Yes! Exactly! That’s the heart of the project. I love Abbey Lincoln. On Straight Ahead, she’s not treated as a “feature”—she’s in the band, like another horn. That’s how I hear it. That kind of authenticity is what I aspire to.

Abbey Lincoln and Nina Simone both had a strong commitment to civil rights. Is that something you feel connected to artistically?
Absolutely. Though I’m still figuring out how I want to engage. The world is overwhelming—war, water, food, injustice. I’m aware of the privilege I have to do what I love. I want to give back, whether that’s through music or by supporting causes directly. My songs may not be overtly political yet—they talk about love, growth, change—but I’m trying to find a way to speak from a place of truth.

You’ve surely answered this a thousand times, but—how have the Grammys changed your life?
I never expected to win. I really didn’t. And my first thought afterward was, “Do I need to change now?” But the answer was quick: No. I just need to get back on the road, make another record, sing better, be a better musician. I didn’t want to make another Linger Awhile. I wanted to make Portrait—something bolder.

Look at Miles Davis. He could’ve stayed in cool jazz forever. But that wouldn’t have fueled his creativity. Same with Roy Hargrove—he could’ve been the next Wynton Marsalis, but instead he formed RH Factor, explored Cuban music, hip-hop, everything. That’s what I want—to keep growing.

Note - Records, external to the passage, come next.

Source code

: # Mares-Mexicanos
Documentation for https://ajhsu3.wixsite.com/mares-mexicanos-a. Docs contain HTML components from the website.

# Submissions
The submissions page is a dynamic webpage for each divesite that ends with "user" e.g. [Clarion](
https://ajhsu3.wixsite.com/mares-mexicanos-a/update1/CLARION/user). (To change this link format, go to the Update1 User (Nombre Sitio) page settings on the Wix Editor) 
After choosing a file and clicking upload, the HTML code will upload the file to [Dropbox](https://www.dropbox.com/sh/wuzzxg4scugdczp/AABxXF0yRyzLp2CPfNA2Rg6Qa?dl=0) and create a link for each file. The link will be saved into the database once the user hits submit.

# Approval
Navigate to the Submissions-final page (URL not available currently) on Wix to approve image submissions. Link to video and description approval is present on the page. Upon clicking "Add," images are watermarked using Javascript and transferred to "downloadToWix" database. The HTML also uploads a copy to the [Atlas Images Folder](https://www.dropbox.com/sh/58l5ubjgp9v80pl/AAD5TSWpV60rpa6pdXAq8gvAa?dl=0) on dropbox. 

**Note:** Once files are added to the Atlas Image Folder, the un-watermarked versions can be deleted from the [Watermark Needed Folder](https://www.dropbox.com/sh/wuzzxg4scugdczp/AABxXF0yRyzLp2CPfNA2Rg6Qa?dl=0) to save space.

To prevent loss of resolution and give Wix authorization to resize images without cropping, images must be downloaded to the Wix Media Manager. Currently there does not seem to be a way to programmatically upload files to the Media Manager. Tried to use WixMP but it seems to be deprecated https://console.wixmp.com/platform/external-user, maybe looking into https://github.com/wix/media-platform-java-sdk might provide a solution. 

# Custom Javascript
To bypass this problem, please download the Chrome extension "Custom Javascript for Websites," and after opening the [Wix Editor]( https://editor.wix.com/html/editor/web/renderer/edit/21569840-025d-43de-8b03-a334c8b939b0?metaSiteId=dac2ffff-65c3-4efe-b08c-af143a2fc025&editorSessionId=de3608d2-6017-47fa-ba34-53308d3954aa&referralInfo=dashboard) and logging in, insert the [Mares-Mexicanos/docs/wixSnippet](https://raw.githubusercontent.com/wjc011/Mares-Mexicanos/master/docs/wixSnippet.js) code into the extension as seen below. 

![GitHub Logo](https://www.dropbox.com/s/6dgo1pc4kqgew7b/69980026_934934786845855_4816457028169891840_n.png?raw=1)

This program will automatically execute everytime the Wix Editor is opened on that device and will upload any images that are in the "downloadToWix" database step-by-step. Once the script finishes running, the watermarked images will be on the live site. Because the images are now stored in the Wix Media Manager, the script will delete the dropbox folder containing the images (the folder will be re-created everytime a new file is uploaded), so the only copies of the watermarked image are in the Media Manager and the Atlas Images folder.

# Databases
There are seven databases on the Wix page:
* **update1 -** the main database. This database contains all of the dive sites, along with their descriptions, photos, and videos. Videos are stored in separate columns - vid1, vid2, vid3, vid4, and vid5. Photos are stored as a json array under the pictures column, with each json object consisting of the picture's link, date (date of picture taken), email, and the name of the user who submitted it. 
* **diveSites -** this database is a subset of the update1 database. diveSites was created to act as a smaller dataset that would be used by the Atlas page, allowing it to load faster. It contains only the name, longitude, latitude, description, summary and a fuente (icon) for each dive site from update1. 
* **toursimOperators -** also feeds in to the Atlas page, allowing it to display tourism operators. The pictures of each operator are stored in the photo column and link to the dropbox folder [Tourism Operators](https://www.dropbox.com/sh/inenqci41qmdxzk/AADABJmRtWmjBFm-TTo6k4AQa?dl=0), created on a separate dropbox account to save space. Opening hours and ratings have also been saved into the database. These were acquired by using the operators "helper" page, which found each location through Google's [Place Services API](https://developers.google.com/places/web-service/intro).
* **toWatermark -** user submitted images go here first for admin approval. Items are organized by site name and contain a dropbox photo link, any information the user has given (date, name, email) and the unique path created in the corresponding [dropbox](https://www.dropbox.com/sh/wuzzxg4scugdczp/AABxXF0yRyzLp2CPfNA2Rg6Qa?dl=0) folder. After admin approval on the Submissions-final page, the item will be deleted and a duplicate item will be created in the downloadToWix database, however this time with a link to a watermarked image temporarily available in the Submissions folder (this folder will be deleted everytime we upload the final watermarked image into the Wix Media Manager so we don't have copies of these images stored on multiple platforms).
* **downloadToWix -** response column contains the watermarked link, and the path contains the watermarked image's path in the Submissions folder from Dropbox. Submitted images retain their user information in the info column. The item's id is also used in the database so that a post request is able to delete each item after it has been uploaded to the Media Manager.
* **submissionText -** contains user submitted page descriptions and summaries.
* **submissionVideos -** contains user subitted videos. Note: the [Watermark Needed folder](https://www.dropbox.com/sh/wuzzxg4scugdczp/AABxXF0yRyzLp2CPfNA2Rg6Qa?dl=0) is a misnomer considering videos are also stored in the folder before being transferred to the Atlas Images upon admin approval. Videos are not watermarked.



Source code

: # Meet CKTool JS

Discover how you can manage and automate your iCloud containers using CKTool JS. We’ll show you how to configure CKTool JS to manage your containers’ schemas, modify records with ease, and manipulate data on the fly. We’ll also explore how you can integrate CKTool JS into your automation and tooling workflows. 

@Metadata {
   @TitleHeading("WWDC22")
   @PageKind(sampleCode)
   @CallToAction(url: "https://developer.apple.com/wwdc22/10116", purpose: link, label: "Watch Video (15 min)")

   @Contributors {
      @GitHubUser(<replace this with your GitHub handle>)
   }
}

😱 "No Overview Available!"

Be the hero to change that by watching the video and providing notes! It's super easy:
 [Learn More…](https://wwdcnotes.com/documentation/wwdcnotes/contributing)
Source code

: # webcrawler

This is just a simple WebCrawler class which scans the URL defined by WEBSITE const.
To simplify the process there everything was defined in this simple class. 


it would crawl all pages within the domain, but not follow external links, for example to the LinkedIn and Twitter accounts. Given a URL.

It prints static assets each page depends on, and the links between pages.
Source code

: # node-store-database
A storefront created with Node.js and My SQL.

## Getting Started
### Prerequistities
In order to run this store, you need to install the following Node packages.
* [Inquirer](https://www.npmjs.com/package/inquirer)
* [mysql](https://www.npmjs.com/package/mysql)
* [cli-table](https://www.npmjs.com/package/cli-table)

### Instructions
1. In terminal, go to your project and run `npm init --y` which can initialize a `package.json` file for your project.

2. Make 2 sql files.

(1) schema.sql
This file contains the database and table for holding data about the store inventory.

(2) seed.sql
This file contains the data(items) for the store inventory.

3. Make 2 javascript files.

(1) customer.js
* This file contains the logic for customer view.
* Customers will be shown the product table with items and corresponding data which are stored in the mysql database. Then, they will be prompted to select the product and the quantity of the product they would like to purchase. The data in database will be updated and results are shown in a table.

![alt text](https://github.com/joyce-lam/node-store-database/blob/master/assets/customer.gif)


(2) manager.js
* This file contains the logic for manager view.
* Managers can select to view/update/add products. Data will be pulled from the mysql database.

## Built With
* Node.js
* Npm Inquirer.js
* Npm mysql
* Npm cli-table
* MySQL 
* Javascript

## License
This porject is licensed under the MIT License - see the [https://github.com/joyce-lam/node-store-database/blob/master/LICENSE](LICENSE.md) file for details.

The aesthetics of Portrait are striking. The single Autumn Nocturne features artwork by Megan Gabrielle Harris; the album cover by Dominic Avant—formerly of Disney—feels vintage and futuristic all at once. Do you see yourself in that visual world?
Yes, totally! That was exactly the point. I wanted something vibrant, layered, emotionally connected to the music—not just a cover with words on it. Dominic did an amazing job. He captured something essential about my identity. Not “the next Sarah Vaughan” or “another Ella Fitzgerald”—just me.

I didn’t make those comparisons—because I don’t like them either.
I get it. But I understand why people make them. They’re a point of reference. Still, I hope Portrait helps people see more clearly who I really am—and who I’m becoming.